Toutes les conditions sont donc réunies pour maintenir le sujet dans l'obscurité et justifier par l'absurde qu'il ne mérite rien d'autre. Le problème se présente de façon propre à enflammer l'imagination, frustrer la connaissance et exciter la controverse stérile. L'information vague surabonde mais les informations fiables manquent cruellement, au point que l'existence-même d'observations objectivement intriguantes en vient à être oubliée ou niée. Le bruit de fond intense qui en résulte maintient le sujet dans le vulgaire et les banlieues marginalisées de la connaissance. La communauté restreinte des personnes travaillant sérieusement le sujet est morcelée et les opinions, souvent tranchées, prennent une place trop importante eu égard à l'état des connaissances empiriques. C'est d'ailleurs une situation courante en science : quand les faits manquent les théories surabondent. Les chercheurs qui pourraient être intéressés par le sujet s'en trouvent écartés à la fois par un climat décourageant et par l'absence d'informations fiables. Une rétroaction négative est ainsi mise en place qui empêche ou freine le cumul des expériences.

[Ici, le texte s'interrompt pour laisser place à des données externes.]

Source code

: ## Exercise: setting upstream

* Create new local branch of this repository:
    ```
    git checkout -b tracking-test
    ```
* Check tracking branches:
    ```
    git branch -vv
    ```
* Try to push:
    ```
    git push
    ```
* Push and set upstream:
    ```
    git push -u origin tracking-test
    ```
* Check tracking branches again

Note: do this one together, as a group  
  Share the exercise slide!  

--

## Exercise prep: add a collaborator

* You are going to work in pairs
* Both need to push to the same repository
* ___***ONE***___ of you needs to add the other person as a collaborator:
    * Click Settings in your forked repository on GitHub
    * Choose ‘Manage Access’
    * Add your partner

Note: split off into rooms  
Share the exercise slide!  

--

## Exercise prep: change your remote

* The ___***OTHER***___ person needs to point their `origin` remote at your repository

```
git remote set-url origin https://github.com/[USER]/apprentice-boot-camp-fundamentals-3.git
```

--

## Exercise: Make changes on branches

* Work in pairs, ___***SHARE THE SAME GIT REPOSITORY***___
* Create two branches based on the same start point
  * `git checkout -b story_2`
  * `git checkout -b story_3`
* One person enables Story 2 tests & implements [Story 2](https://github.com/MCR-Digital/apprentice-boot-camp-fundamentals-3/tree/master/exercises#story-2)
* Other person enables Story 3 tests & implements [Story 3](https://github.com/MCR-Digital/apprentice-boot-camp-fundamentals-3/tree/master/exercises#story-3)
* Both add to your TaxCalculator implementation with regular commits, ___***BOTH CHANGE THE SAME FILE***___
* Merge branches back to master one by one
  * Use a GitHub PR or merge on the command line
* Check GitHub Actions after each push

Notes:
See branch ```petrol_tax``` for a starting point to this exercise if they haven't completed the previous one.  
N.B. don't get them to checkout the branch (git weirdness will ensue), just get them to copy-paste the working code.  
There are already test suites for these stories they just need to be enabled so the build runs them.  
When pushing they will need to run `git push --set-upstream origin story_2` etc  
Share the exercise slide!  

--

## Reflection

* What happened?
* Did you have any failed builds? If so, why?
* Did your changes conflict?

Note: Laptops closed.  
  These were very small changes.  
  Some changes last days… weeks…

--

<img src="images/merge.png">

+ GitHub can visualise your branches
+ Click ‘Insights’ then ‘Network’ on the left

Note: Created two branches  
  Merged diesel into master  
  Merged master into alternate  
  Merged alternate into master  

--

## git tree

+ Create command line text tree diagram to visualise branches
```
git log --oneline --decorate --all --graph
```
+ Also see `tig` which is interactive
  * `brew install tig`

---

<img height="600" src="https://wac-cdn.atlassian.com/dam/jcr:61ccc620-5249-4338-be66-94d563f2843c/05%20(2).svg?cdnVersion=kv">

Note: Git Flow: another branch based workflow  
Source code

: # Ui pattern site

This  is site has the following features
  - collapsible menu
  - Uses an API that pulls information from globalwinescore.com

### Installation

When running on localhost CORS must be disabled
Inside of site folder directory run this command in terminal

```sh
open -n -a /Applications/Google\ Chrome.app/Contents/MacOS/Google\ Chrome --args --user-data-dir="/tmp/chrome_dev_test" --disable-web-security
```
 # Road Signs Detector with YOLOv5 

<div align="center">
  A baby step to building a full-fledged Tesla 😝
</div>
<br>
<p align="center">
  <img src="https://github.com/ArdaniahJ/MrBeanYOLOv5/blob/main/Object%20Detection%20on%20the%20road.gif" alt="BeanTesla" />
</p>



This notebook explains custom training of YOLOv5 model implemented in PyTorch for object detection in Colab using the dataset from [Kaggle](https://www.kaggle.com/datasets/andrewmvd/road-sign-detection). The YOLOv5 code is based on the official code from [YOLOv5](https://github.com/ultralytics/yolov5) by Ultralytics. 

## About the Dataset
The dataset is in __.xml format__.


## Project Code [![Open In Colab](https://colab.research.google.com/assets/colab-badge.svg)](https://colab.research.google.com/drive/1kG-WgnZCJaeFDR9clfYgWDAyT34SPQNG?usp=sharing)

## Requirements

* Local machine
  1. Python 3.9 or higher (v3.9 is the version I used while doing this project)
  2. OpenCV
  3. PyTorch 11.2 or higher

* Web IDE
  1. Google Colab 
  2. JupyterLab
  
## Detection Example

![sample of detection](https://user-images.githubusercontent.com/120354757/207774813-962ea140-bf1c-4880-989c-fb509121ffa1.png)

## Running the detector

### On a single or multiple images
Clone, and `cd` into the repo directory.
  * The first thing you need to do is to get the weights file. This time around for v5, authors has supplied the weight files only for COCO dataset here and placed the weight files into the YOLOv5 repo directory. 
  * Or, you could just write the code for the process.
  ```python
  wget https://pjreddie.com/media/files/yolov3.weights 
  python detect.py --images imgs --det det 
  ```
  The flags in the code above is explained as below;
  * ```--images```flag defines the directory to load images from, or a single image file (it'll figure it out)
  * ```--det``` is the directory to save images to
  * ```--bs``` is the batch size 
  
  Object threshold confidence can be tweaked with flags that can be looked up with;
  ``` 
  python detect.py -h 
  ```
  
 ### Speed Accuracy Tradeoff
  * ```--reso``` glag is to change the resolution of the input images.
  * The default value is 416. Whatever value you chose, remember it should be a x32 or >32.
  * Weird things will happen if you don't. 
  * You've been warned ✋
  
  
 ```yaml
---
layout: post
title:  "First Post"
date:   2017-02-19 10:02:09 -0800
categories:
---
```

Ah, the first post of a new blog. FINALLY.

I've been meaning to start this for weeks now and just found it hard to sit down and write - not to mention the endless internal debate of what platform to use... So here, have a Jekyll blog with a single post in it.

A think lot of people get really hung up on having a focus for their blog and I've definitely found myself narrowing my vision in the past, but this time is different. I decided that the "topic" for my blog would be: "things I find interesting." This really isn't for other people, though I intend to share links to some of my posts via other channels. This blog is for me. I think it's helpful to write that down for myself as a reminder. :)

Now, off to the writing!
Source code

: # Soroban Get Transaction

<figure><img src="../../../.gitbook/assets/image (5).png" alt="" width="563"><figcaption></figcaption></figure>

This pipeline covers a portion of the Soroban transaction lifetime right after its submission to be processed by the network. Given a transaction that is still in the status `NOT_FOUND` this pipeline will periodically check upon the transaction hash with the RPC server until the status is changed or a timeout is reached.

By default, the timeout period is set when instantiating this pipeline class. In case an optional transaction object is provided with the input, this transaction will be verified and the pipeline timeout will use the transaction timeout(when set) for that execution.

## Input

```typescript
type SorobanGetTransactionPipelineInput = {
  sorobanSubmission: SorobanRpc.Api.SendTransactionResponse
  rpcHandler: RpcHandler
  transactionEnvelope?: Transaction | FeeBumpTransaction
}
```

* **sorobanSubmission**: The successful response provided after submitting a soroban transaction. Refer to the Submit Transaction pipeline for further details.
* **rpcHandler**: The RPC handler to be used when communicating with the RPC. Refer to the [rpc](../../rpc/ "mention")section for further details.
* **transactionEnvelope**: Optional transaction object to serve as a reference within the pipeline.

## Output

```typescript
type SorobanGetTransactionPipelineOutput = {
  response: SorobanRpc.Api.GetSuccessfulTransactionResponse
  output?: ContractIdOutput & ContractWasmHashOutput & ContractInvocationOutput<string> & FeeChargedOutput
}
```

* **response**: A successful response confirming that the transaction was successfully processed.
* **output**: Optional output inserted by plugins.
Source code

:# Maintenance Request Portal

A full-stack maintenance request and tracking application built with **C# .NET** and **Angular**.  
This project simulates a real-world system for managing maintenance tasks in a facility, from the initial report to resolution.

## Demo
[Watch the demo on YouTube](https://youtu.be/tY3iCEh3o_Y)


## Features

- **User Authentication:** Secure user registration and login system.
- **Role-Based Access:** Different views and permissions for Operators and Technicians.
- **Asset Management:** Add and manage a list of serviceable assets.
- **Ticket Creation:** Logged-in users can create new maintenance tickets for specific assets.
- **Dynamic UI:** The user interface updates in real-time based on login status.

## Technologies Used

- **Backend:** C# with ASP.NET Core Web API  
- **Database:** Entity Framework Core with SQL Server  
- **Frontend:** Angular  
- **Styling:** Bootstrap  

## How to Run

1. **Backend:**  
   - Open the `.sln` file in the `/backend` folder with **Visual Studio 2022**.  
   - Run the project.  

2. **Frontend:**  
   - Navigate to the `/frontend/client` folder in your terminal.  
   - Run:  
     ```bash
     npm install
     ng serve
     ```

L'intervention à temps partiel de scientifiques volontaires pourrait contribuer à rompre ce cercle vicieux. Ceux-ci poursuivraient par ailleurs une carrière normale mais accepteraient de consacrer un peu de leur temps pour des travaux sur le phénomène. Malgré tout il n'est pas possible de faire l'économie d'une petite unité assurant le suivi et la continuité des opérations et la publication des travaux réalisés n1Il serait souhaitable que les articles soumis bénéficient des critiques constructives d'un comité de lecture et qu'une partie au moins soit rédigée en anglais pour pouvoir atteindre un plus grand nombre de scientifiques intéressés.